Oeuvre de deux Français, l’architecte Jean Nouvel et le plasticien Yann Kersalé, la tour Glòries fête ses 20 ans. D’abord critiquée, elle s’est finalement imposée comme un incontournable de la skyline barcelonaise, dans la ville et bien au-delà.
Quelques jours avant son 20e anniversaire, la Torre Glòres entre dans la cour des grands. Elle a accueilli début septembre la 36e édition de la World Federation of Great Towers. Un événement qui réunit les représentants des 74 gratte-ciel les plus emblématiques du monde, comme la Tour Eiffel, le Top of the Rock à New York ou les Petronas en Malaisie. Une consécration pour cet édifice singulier longtemps perçu comme un OVNI architectural, ironiquement surnommé « le suppositoire » et aujourd’hui élevé au rang d’icône.

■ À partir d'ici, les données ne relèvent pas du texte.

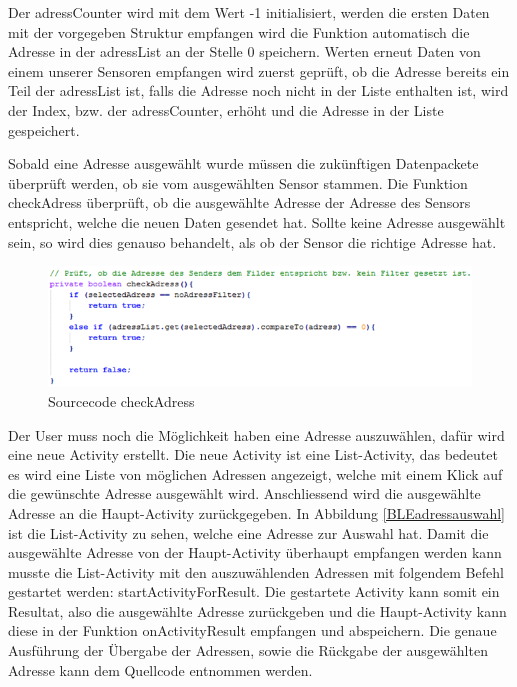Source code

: Der adressCounter wird mit dem Wert -1 initialisiert, werden die ersten Daten mit der vorgegeben Struktur empfangen wird die Funktion automatisch die Adresse in der adressList an der Stelle 0 speichern. Werten erneut Daten von einem unserer Sensoren empfangen wird zuerst geprüft, ob die Adresse bereits ein Teil der adressList ist, falls die Adresse noch nicht in der Liste enthalten ist, wird der Index, bzw. der adressCounter, erhöht und die Adresse in der Liste gespeichert.

Sobald eine Adresse ausgewählt wurde müssen die zukünftigen Datenpackete überprüft werden, ob sie vom ausgewählten Sensor stammen. Die Funktion checkAdress überprüft, ob die ausgewählte Adresse der Adresse des Sensors entspricht, welche die neuen Daten gesendet hat. Sollte keine Adresse ausgewählt sein, so wird dies genauso behandelt, als ob der Sensor die richtige Adresse hat.

\begin{figure}[ht]
    \includegraphics{3Vorgehen/imag/app_checkAdress.png}
    \caption{Sourcecode checkAdress}
	\label{app_checkAdress} 
\end{figure}

Der User muss noch die Möglichkeit haben eine Adresse auszuwählen, dafür wird eine neue Activity erstellt. Die neue Activity ist eine List-Activity, das bedeutet es wird eine Liste von möglichen Adressen angezeigt, welche mit einem Klick auf die gewünschte Adresse ausgewählt wird. Anschliessend wird die ausgewählte Adresse an die Haupt-Activity zurückgegeben. In Abbildung \ref{BLEadressauswahl} ist die List-Activity zu sehen, welche eine Adresse zur Auswahl hat. Damit die ausgewählte Adresse von der Haupt-Activity überhaupt empfangen werden kann musste die List-Activity mit den auszuwählenden Adressen mit folgendem Befehl gestartet werden: startActivityForResult. Die gestartete Activity kann somit ein Resultat, also die ausgewählte Adresse zurückgeben und die Haupt-Activity kann diese in der Funktion onActivityResult empfangen und abspeichern. Die genaue Ausführung der Übergabe der Adressen, sowie die Rückgabe der ausgewählten Adresse kann dem Quellcode entnommen werden.

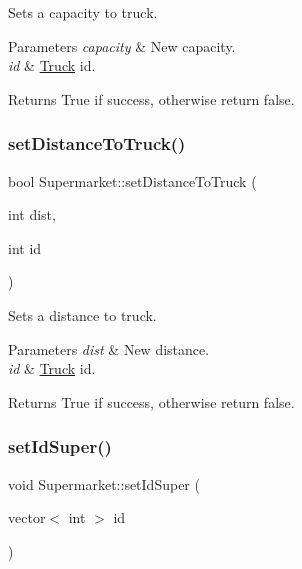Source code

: Sets a capacity to truck. 


\begin{DoxyParams}{Parameters}
{\em capacity} & New capacity. \\
\hline
{\em id} & \hyperlink{class_truck}{Truck} id.\\
\hline
\end{DoxyParams}
\begin{DoxyReturn}{Returns}
True if success, otherwise return false. 
\end{DoxyReturn}
\mbox{\label{class_supermarket_a269aaf6964940e920d9706d0b433a47d}} 
\subsubsection{\texorpdfstring{set\+Distance\+To\+Truck()}{setDistanceToTruck()}}
{\footnotesize\ttfamily bool Supermarket\+::set\+Distance\+To\+Truck (\begin{DoxyParamCaption}\item[{int}]{dist,  }\item[{int}]{id }\end{DoxyParamCaption})}



Sets a distance to truck. 


\begin{DoxyParams}{Parameters}
{\em dist} & New distance. \\
\hline
{\em id} & \hyperlink{class_truck}{Truck} id.\\
\hline
\end{DoxyParams}
\begin{DoxyReturn}{Returns}
True if success, otherwise return false. 
\end{DoxyReturn}
\mbox{\label{class_supermarket_a51e31e345ce723c816739a98b8eea826}} 
\subsubsection{\texorpdfstring{set\+Id\+Super()}{setIdSuper()}}
{\footnotesize\ttfamily void Supermarket\+::set\+Id\+Super (\begin{DoxyParamCaption}\item[{vector$<$ int $>$}]{id }\end{DoxyParamCaption})}


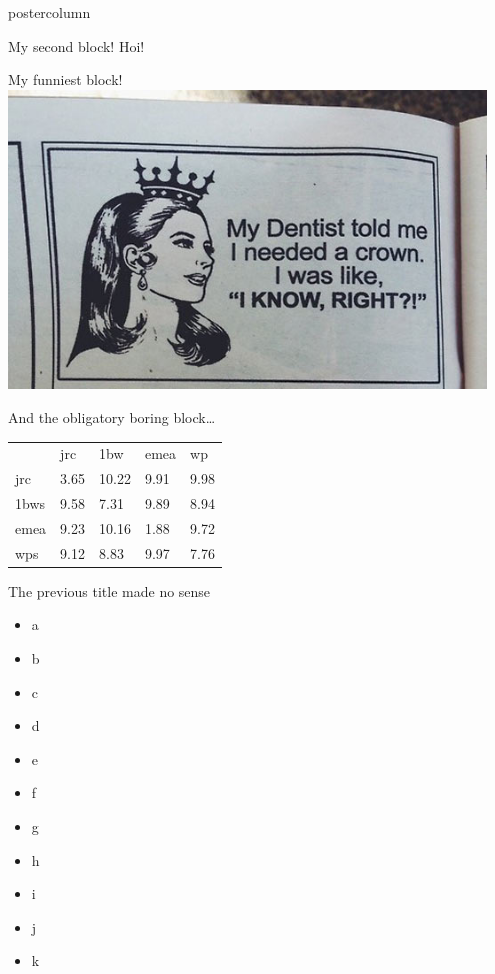 \documentclass[roundedcorners=true, titleposition=left]{beamerthemeruhuisstijlposter}
\begin{document}
\begin{frame}
\begin{columns}
\begin{column}{0.49\textwidth}
\begin{beamercolorbox}[center, wd=\textwidth]{postercolumn}
\begin{minipage}[T]{0.95\textwidth}
\parbox[t][\columnheight]{\textwidth}{%
  \begin{block}{My second block!}
  	Hoi!
  \end{block}
  \medskip
  \begin{block}{My funniest block!}
  	\includegraphics[width=0.95\textwidth]{funnygirl}
  \end{block}
  \medskip
  \begin{block}{And the obligatory boring block\ldots}
  	\begin{tabular}{lllll}
           & jrc  & 1bw   & emea & wp   \\
      jrc  & 3.65 & 10.22 & 9.91 & 9.98 \\
      1bws & 9.58 & 7.31  & 9.89 & 8.94 \\
      emea & 9.23 & 10.16 & 1.88 & 9.72 \\
      wps  & 9.12 & 8.83  & 9.97 & 7.76 \\
    \end{tabular}
  \end{block}
  \medskip
  \begin{block}{The previous title made no sense}
  	\begin{itemize}
    	\item a
        \item b
        \item c
        \item d
        \item e
        \item f
        \item g
        \item h
        \item i
        \item j
        \item k
    \end{itemize}
  \end{block}
}
\end{minipage}
\end{beamercolorbox}
\end{column}
\end{columns}
\end{frame}
\end{document}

L’événement tombe à un moment stratégique : Barcelone se prépare à devenir capitale mondiale de l’architecture en 2026. En accueillant ce sommet international, la ville consolide son positionnement global comme référence en matière de design urbain, d’innovation architecturale et de tourisme culturel.
Pour Aleix Pratdepàdua, directeur du Mirador Torre Glòries, cette reconnaissance a une portée qui dépasse la simple visibilité. “C’est un honneur, bien sûr, mais cela implique aussi une exigence. Nous sommes désormais attendus au niveau des meilleurs, il faut continuer à innover”, explique-t-il. Depuis son ouverture au public en mai 2022, le mirador a attiré plus de 350 000 visiteurs, séduit par une proposition qui ne se limite pas à la vue panoramique, mais propose un parcours immersif sur Barcelone comme organisme vivant. Données, art numérique, installations sensorielles : tout est pensé pour que le visiteur entre en contact avec la ville avant même de la voir.
Jeu de lumières et de couleurs
Avec ses 145 mètres de hauteur, l’édifice délimite l’entrée du 22@, le nouveau quartier des affaires de Barcelone. Il a d’abord accueilli la société des eaux, qui lui donna son premier nom : Torre Agbar. Après le départ d’Agbar, elle fut rebaptisée Glòries, du nom de la place adjacente. Imaginée par les Français Jean Nouvel et Yann Kersalé, la tour se distingue tout particulièrement par son impressionnant éclairage bleu et rouge. Sa conception a été influencée par deux symboles de la culture catalane : la Sagrada Familia de Gaudí et le massif montagneux de Monserrat qui a inspiré sa forme allongée. La bâtisse est recouverte de plus de 4500 fenêtres rectangulaires creuses couvertes par 56.619 lamelles de verre translucide.
D’après le cabinet d’architecte Jean Nouvel, le bleu serait une analogie de l’eau et une référence faite au groupe Agbar, qui a supervisé l’ouvrage de la tour. L’artiste aurait ainsi voulu donner l’impression d’un geyser émanant de la terre pour finalement atteindre le ciel bleuté de la capitale catalane. Le rouge orangé fait quant à lui écho à la terre volcanique qui fait le lit du geyser et se présente comme un hommage aux pierres du Montserrat.
La tour dispose de plus de 4500 dispositifs lumineux (LED) qui permettent de diffuser cette palette de rouge et de bleu. Un travail technique pensé par le plasticien Yann Kersalé qui a souhaité que la tour décompose la lumière de sa base jusqu’à son sommet. « La tour a la forme d’un prisme comme une tablette de Toblerone en lamelles de verre. Lorsque la lumière passe à travers ce prisme en verre, son rayon se décompose alors en un spectre de couleur » explique l’artiste. Un spectre devenu emblématique de la skyline de Barcelone… même si Jean Nouvel, de son côté, regrette que la tour ne soit pas davantage nettoyée afin de briller encore davantage.